■ Task objective
Starting at the line that contains "Each field refers" in the listing below, write out every line word for word until you have written the line that contains "- **Creators**: CIRCSE".

■ Input for this task
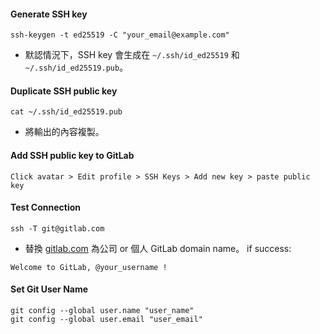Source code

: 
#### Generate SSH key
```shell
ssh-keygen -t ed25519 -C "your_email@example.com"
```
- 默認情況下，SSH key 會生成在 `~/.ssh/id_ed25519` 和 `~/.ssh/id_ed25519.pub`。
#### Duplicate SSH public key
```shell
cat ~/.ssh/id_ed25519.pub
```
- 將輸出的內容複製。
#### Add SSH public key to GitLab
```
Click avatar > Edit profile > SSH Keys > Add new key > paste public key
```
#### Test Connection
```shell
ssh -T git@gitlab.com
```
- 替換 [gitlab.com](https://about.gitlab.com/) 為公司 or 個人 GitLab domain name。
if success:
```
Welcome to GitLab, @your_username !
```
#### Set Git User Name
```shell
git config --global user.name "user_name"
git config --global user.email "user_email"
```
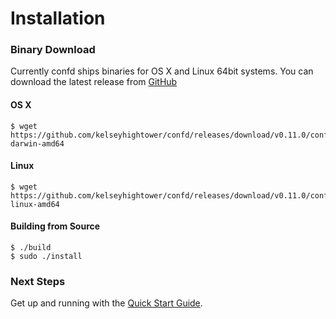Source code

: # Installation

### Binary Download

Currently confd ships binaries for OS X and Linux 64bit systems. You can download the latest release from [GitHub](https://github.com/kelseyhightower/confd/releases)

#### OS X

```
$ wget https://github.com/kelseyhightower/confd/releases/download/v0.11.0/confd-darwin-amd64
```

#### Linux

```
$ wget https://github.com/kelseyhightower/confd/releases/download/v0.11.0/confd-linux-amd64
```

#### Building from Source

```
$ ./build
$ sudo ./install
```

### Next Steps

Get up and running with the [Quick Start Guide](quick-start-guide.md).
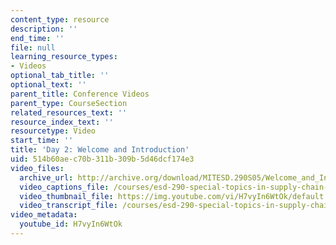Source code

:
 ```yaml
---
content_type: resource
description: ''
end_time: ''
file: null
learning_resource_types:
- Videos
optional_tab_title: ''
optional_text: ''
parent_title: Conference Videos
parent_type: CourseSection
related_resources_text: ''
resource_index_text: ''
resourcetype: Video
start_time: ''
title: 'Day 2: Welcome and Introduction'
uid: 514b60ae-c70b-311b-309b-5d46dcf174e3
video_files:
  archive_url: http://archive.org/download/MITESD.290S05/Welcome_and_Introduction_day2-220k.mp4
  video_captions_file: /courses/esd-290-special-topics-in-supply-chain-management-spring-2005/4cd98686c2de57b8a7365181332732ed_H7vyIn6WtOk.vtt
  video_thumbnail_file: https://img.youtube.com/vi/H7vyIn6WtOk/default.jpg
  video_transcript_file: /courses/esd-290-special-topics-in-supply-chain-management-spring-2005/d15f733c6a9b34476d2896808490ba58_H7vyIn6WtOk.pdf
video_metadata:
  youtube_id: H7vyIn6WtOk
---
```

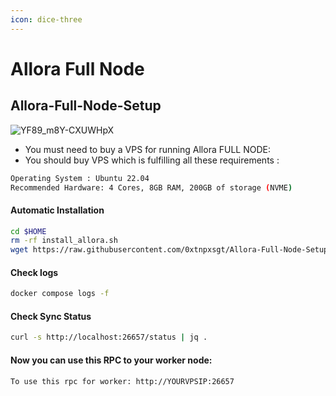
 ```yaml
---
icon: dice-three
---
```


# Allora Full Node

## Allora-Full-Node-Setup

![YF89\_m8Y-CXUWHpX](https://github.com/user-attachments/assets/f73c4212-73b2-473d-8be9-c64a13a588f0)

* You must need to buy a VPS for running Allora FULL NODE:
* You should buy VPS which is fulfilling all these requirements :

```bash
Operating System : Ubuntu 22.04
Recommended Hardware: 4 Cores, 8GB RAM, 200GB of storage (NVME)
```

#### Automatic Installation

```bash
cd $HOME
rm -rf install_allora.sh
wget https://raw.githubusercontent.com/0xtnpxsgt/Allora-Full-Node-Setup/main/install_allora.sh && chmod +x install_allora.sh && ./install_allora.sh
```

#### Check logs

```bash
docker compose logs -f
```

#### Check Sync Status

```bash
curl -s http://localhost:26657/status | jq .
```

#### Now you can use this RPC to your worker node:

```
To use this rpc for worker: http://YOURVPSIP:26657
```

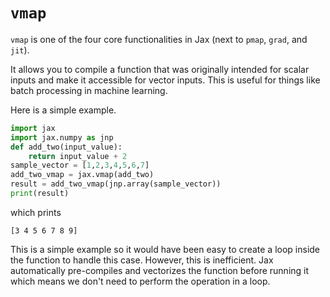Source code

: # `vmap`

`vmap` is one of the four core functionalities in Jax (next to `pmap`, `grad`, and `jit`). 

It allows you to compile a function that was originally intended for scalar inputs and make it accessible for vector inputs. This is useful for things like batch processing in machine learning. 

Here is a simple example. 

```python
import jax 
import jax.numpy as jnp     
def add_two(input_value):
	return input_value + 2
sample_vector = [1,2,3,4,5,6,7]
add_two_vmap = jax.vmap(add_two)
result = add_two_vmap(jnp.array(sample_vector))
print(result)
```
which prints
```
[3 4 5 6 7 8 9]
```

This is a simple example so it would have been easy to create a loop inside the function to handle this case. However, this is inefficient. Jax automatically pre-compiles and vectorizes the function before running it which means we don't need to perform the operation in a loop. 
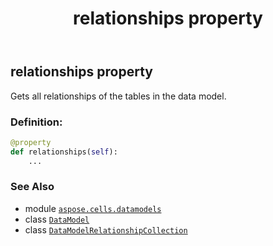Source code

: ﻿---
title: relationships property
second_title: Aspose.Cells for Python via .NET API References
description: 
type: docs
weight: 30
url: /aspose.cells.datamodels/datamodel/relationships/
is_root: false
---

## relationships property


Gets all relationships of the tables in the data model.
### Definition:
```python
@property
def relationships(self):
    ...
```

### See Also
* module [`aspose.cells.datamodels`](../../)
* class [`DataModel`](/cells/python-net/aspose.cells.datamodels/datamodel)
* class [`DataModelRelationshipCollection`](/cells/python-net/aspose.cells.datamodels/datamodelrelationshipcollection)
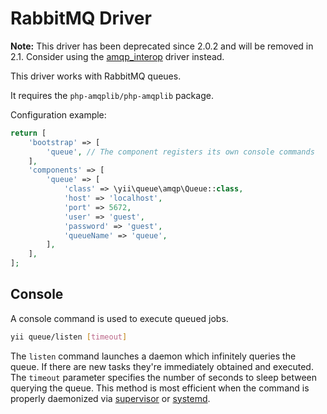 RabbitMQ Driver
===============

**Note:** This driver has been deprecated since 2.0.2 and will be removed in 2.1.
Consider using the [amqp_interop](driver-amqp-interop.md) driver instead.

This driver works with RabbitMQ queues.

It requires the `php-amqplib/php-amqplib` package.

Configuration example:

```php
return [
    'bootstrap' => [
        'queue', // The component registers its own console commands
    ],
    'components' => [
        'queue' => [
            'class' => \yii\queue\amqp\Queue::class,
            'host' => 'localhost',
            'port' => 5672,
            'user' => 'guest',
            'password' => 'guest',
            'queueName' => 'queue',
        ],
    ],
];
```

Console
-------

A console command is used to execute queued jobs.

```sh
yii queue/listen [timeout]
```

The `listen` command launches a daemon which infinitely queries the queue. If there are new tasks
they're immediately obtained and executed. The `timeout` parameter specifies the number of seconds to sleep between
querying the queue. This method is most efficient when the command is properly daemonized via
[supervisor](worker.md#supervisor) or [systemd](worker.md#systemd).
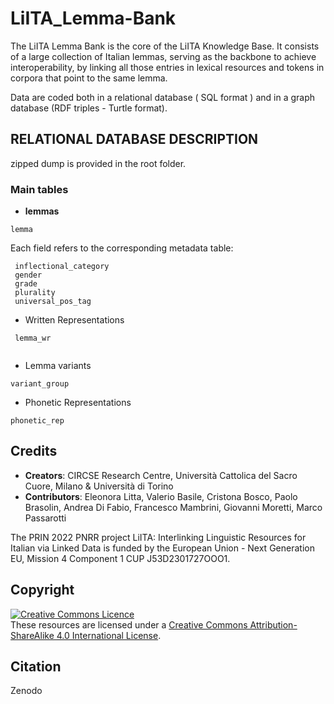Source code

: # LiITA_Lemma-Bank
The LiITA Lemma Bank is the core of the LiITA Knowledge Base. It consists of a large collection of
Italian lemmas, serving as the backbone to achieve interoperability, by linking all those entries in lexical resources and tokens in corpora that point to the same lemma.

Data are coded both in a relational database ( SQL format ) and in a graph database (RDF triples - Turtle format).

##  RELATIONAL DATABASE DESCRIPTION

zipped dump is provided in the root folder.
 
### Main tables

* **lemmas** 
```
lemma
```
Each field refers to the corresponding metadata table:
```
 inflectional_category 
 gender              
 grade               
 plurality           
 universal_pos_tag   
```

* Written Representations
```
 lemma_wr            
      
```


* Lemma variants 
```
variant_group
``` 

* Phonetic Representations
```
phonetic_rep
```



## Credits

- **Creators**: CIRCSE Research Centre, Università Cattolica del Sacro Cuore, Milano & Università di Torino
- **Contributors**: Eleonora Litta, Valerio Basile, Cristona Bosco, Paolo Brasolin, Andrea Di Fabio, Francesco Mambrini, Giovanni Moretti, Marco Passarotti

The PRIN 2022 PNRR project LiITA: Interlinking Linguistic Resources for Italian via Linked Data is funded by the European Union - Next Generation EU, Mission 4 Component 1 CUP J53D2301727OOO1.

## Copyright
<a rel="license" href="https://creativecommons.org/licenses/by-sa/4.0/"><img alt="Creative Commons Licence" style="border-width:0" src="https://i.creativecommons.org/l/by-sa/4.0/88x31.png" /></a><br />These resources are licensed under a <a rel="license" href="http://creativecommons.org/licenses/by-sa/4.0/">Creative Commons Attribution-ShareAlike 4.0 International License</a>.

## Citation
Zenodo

■ Reply to the task
Each field refers to the corresponding metadata table:
```
 inflectional_category 
 gender              
 grade               
 plurality           
 universal_pos_tag   
```

* Written Representations
```
 lemma_wr            
      
```


* Lemma variants 
```
variant_group
``` 

* Phonetic Representations
```
phonetic_rep
```



## Credits

- **Creators**: CIRCSE Research Centre, Università Cattolica del Sacro Cuore, Milano & Università di Torino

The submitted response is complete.